Notable Trappings[edit]

There are plenty of trappings that will get a work not set in North America west of the Mississippi River between the years 1865 and 1914 called "Western"-adjacent. The more of the following you have, and the more direct the equivalents of thereof, the more likely you are to be called a "Space Western", "Fantasy Western", "Weird Western", or what have you.

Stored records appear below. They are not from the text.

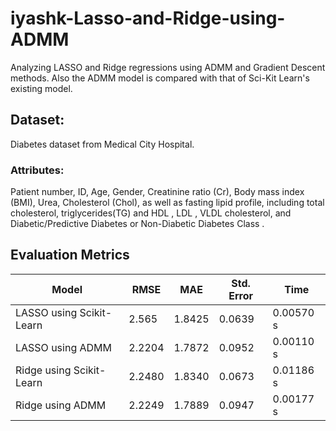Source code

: # iyashk-Lasso-and-Ridge-using-ADMM
Analyzing LASSO and Ridge regressions using ADMM and Gradient Descent methods. Also the ADMM model is compared with that of Sci-Kit Learn's existing model. 


## Dataset:
Diabetes dataset from Medical City Hospital. 
### Attributes: 
Patient number, ID, Age, Gender, Creatinine ratio (Cr), Body mass index (BMI), Urea, Cholesterol (Chol), as well as fasting lipid profile, including total cholesterol, triglycerides(TG) and HDL , LDL , VLDL cholesterol, and Diabetic/Predictive Diabetes or Non-Diabetic Diabetes Class .

## Evaluation Metrics
| Model  | RMSE | MAE | Std. Error | Time |
| ------------- | ------------- | ------------- | ------------- | ------------- |
| LASSO using Scikit-Learn  | 2.565  |  1.8425  | 0.0639 |  0.00570 s |
| LASSO using ADMM  |  2.2204 | 1.7872 | 0.0952 | 0.00110 s |
| Ridge using Scikit-Learn |  2.2480 | 1.8340 | 0.0673 | 0.01186 s |
| Ridge using ADMM |  2.2249 | 1.7889 | 0.0947 | 0.00177 s |
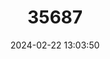 ---
title: "35687"
category: "Nectandra grisea"
draft: false
date: 2024-02-22 13:03:50
languages:
  Portuguese: ["Louro-preto"]
---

  • Very low population density. The most distinguishing feature of the historic West, there were vast ranges of territory where the nearest person could be miles away, which had several implications:
    • The Law was mainly limited to towns, which were frequently quite far from one another if they weren't on a train-line. Thus, a Sheriff or Rancher, if he couldn't find local support, was more or less on his own.
    • As an indirect consequence of the above, Bandits.
      • If the work doesn't center around a larger conflict, expect either bandits or "evil banker" types employing them as the main bad-guys.
    • Drifters; that is, men who wander from town to town; they may be traveling somewhere in particular, but for now, but as far as this town (and story) is concerned, they're just passing through.
      • In particular, men looking for work and/or opportunities, cowboys who were driving their herd to market, or gamblers looking for new clientelle would historically not have raised the slightest eyebrow.
  • Handguns (particularly Revolvers and concealed weapons) and Longguns (particularly shotguns) in places where openly wielding a weapon is allowed (notably, stagecoaches frequently had a guy holding a shotgun in case bandits showed up).
  • Quickdraw shooting.
  • Saloons.
    • If the rating allows, prostitutes as the only female company available.
  • Bounty Hunters.
  • Sand and dirt. (While the actual American West can be fairly green, particularly in the mountains, most people picture a lot of dirt when they picture a Western.)
  • Cows. Cattle ranching was one of the main businesses of the historical period covered by the Western, and so "Cowboys" (as the men responsible for herding cows were called) were frequently cast as either protagonists or supporting characters in Westerns.
  • Horses, with a side option for donkeys and mules. Historically, the only way of getting around besides the railroad or stagecoach was a horse.
  • The main form of farming being animal related is also a frequent feature.
  • Stagecoaches.
  • Railroads. In particular, somebody arriving at a station meeting a "welcoming" committee (who may try to kill him or run him out of town) is a common scene in both direct Westerns and Western-inflected works.
  • More rare in post-1960 Westerns: Native Americans.
    • Historically-set Westerns have plenty of American Indians, historically. It's just that, by the 1960s, most writers decided it was a better idea to center around subjects that weren't so likely to be read as making their protagonists "the real bad guys". Thus, most post-1970 westerns center purely on White vs. White conflict, or have protagonists who are sympathetic with the Indians, with a smattering of works centered on Black characters (most notably Blazing Saddles). (Historically speaking, there were plenty of black cowboys, but this was ignored by most writers and producers historically, and frequently still is in the present day.)
    • Bonus points if the setting has both "friendly trader" and "hostile barbarian" tribes of Native American equivalents (see: Jawas and Tuskan Raiders in Star Wars).
  • There are a lot of Mexico-set Western media, particularly among those Westerns made since the mid 1960s. Mexico's very colorful history with civil wars, bandit-revolutionaries and general political strife mean that if an author is going political or post-1894, Mexico is a good place to set a large chunk of your story.
    • For "Western-inflected" works, if you have a place that's somewhat nearby, and going through violent revolution (or on the verge of one), you may be in pseudo-Mexico.

/tg/ Relevence[edit]

Oh, you're wondering what /tg/ relevance this has? Well, just to start with, with RPGs we have:

Then there are actual board games set in the period (MANY railroad games, just to start with.)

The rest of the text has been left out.